Any experienced freelancer will tell you: run from content mills. Rates are low, jobs can be boring, and you’re anonymous in a sea of thousands or more. How do we know this? Because we’ve been there, tried it, and lived to tell the tale. Today I’m going to share what I learned from writing for a content mill. Also, I’ll share why I don’t recommend trying it yourself!
What I Learned Writing for a Content Mill
Discipline, creative thinking, and research skills.
Writing for a content site forced me to be disciplined in my writing.

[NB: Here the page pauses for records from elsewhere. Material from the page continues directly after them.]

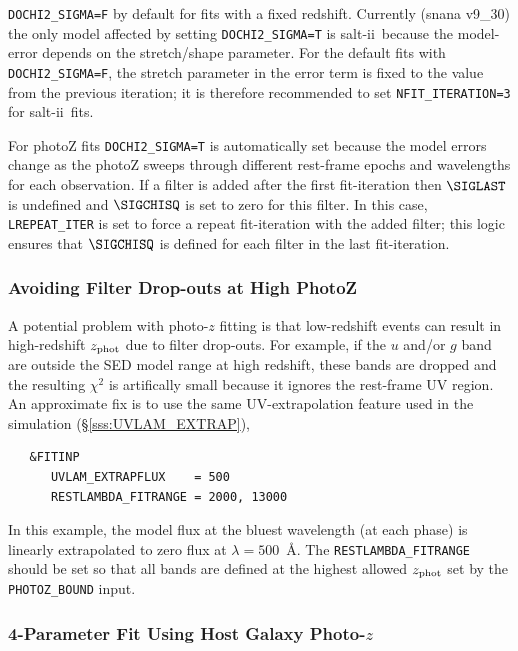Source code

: \documentclass[12pt]{article}
\newcommand{\SALTII}{{\sc salt-ii}}
\newcommand{\Zphot}{z_{\rm phot}}
\newcommand{\obs}{observation}
\newcommand{\lam}{\lambda}
\begin{document}
{\tt DOCHI2\_SIGMA=F} by default for fits with
a fixed redshift. 
Currently (snana v9\_30) the only model affected by 
setting {\tt DOCHI2\_SIGMA=T} is \SALTII\ because
the model-error depends on the stretch/shape parameter.
For the default fits with {\tt DOCHI2\_SIGMA=F},
the stretch parameter in the error term is fixed 
to the value from the previous iteration; it is
therefore recommended to set {\tt NFIT\_ITERATION=3}
for \SALTII\ fits.



For photoZ fits {\tt DOCHI2\_SIGMA=T} is automatically 
set because the model errors change as the photoZ sweeps 
through different rest-frame epochs and wavelengths 
for each \obs.  
If a filter is added after the first fit-iteration
then $\SIGLAST$ is undefined and $\SIGCHISQ$ is set 
to zero for this filter.
In this case, {\tt LREPEAT\_ITER} is set to force
a repeat fit-iteration with the added filter; 
this logic ensures that $\SIGCHISQ$ is defined
for each filter in the last fit-iteration.


   \subsubsection{Avoiding Filter Drop-outs at High PhotoZ}
   \label{sss:avoid_filter_dropouts}

A potential problem with photo-$z$ fitting is that low-redshift events
can result in high-redshift $\Zphot$ due to filter drop-outs.
For example, if the $u$ and/or $g$ band are outside the SED model 
range at high redshift, these bands are dropped and the resulting 
$\chi^2$ is artifically small because it ignores the rest-frame UV region.
An approximate fix is to use the same UV-extrapolation feature used
in the simulation (\S\ref{sss:UVLAM_EXTRAP}),
\begin{verbatim}
   &FITINP
      UVLAM_EXTRAPFLUX    = 500          
      RESTLAMBDA_FITRANGE = 2000, 13000 
\end{verbatim}
In this example, the model flux at the bluest wavelength (at each phase)
is  linearly extrapolated to zero flux at $\lam=500$~\AA.
The {\tt RESTLAMBDA\_FITRANGE} should be set so that all bands
are defined at the highest allowed $\Zphot$ set by the
{\tt PHOTOZ\_BOUND} input.


  \clearpage
   \subsubsection{4-Parameter Fit Using Host Galaxy Photo-$z$ }
   \label{sss:zphot_host}
\end{document}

Those low rates I mentioned? Even lower when it takes you an hour to research. And that’s before you even begin writing. When I started out on a content mill site, I quickly learned that to actually be making money, I had to churn out content quickly. For jobs between $4.00 and $8.00 an article, even $10.00 an hour seems daunting to achieve. I’m a perfectionist, so I would always want to edit and re-edit and keep working on projects. Had I hit submit sooner, I would have made a tad more money, but still, nothing like a full time wage.

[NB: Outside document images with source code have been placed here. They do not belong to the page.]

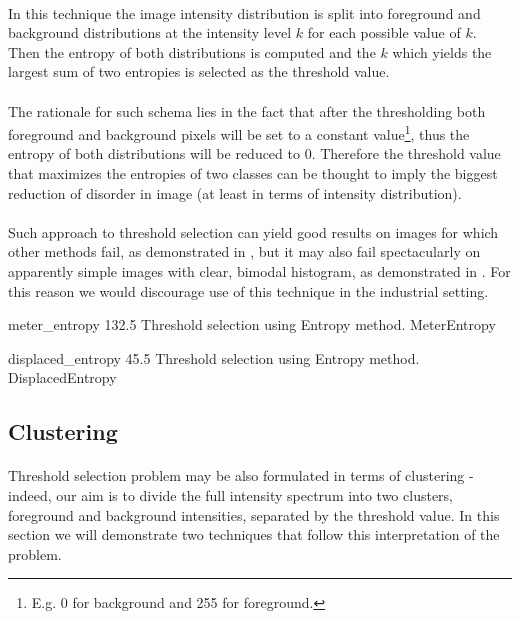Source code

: \paragraph*{}
In this technique the image intensity distribution is split into foreground and background distributions at the intensity level $k$ for each possible value of $k$. Then the entropy of both distributions is computed and the $k$ which yields the largest sum of two entropies is selected as the threshold value.

\paragraph*{}
The rationale for such schema lies in the fact that after the thresholding both foreground and background pixels will be set to a constant value\footnote{E.g. 0 for background and 255 for foreground.}, thus the entropy of both distributions will be reduced to 0. Therefore the threshold value that maximizes the entropies of two classes can be thought to imply the biggest reduction of disorder in image (at least in terms of intensity distribution).

\paragraph*{}
Such approach to threshold selection can yield good results on images for which other methods fail, as demonstrated in , but it may also fail spectacularly on apparently simple images with clear, bimodal histogram, as demonstrated in . For this reason we would discourage use of this technique in the industrial setting.

\thresholdFigure
{meter_entropy}
{132.5}
{Threshold selection using Entropy method.}
{MeterEntropy}

\thresholdFigure
{displaced_entropy}
{45.5}
{Threshold selection using Entropy method.}
{DisplacedEntropy}

\subsection{Clustering}

\paragraph*{}
Threshold selection problem may be also formulated in terms of clustering - indeed, our aim is to divide the full intensity spectrum into two clusters, foreground and background intensities, separated by the threshold value. In this section we will demonstrate two techniques that follow this interpretation of the problem.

But, dealing with this type of time crunch gave me the framework for managing my time writing for personal clients. Now I plan out the steps for each process (writing web copy, editing a resume, crafting a blog post), and make sure I stick to a timeline that is realistic and makes an actual income.
Content mills demand that you think outside the box.

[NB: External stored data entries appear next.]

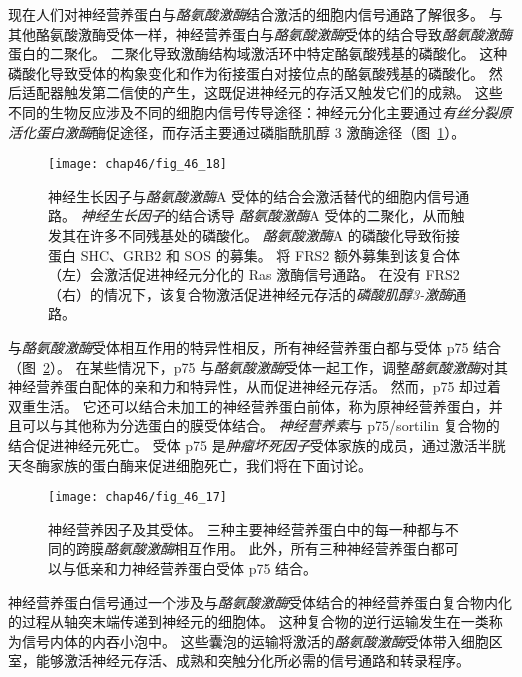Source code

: 现在人们对神经营养蛋白与\textit{酪氨酸激酶}结合激活的细胞内信号通路了解很多。
与其他酪氨酸激酶受体一样，神经营养蛋白与\textit{酪氨酸激酶}受体的结合导致\textit{酪氨酸激酶}蛋白的二聚化。
二聚化导致激酶结构域激活环中特定酪氨酸残基的磷酸化。
这种磷酸化导致受体的构象变化和作为衔接蛋白对接位点的酪氨酸残基的磷酸化。
然后适配器触发第二信使的产生，这既促进神经元的存活又触发它们的成熟。
这些不同的生物反应涉及不同的细胞内信号传导途径：神经元分化主要通过\textit{有丝分裂原活化蛋白激酶}酶促途径，而存活主要通过磷脂酰肌醇 3 激酶途径（图~\ref{fig:46_18}）。


\begin{figure}[htbp]
	\centering
	\texttt{[image: chap46/fig\_46\_18]}
	\caption{神经生长因子与\textit{酪氨酸激酶}A 受体的结合会激活替代的细胞内信号通路。
		\textit{神经生长因子}的结合诱导 \textit{酪氨酸激酶}A 受体的二聚化，从而触发其在许多不同残基处的磷酸化。
		\textit{酪氨酸激酶}A 的磷酸化导致衔接蛋白 SHC、GRB2 和 SOS 的募集。
		将 FRS2 额外募集到该复合体（左）会激活促进神经元分化的 Ras 激酶信号通路。
		在没有 FRS2（右）的情况下，该复合物激活促进神经元存活的\textit{磷酸肌醇3-激酶}通路。}
	\label{fig:46_18}
\end{figure}


与\textit{酪氨酸激酶}受体相互作用的特异性相反，所有神经营养蛋白都与受体 p75 结合（图~\ref{fig:46_17}）。
在某些情况下，p75 与\textit{酪氨酸激酶}受体一起工作，调整\textit{酪氨酸激酶}对其神经营养蛋白配体的亲和力和特异性，从而促进神经元存活。
然而，p75 却过着双重生活。
它还可以结合未加工的神经营养蛋白前体，称为原神经营养蛋白，并且可以与其他称为分选蛋白的膜受体结合。
\textit{神经营养素}与 p75/sortilin 复合物的结合促进神经元死亡。
受体 p75 是\textit{肿瘤坏死因子}受体家族的成员，通过激活半胱天冬酶家族的蛋白酶来促进细胞死亡，我们将在下面讨论。


\begin{figure}[htbp]
	\centering
	\texttt{[image: chap46/fig\_46\_17]}
	\caption{神经营养因子及其受体。
		三种主要神经营养蛋白中的每一种都与不同的跨膜\textit{酪氨酸激酶}相互作用。
		此外，所有三种神经营养蛋白都可以与低亲和力神经营养蛋白受体 p75 结合\cite{reichardt1997neurotrophic}。}
	\label{fig:46_17}
\end{figure}


神经营养蛋白信号通过一个涉及与\textit{酪氨酸激酶}受体结合的神经营养蛋白复合物内化的过程从轴突末端传递到神经元的细胞体。
这种复合物的逆行运输发生在一类称为信号内体的内吞小泡中。
这些囊泡的运输将激活的\textit{酪氨酸激酶}受体带入细胞区室，能够激活神经元存活、成熟和突触分化所必需的信号通路和转录程序。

All writers have experienced creative block at one time or another. We’ve sat staring at our notebook or computer screen, ready to punch something (or maybe cry). What else could we possibly say that hasn’t been said already? (I do have some ideas, 7 Simple Strategies for Breaking Through a Creative Block)
A lot, actually!
Writing content on assigned topics can really get those creative juices flowing. When faced with a red car, you make it a maroon vehicle, a cranberry automobile, a burgundy set of wheels. There is always another way to say what needs to be said. That is one valuable takeaway from my content mill writing days!
Now, part of my product description writing process involves brainstorming topical words related to each item or area (woo SEO!). I’ve got content mills to thank for that technique. Rather than reusing the same words over and over again, I incorporate synonyms or related terms (this was even before I knew much about SEO or long tail keywords) and have a list ready for when I (inevitably) hit a wall.
Writing articles on new topics required me to dive back into research reminiscent of college paper requirements.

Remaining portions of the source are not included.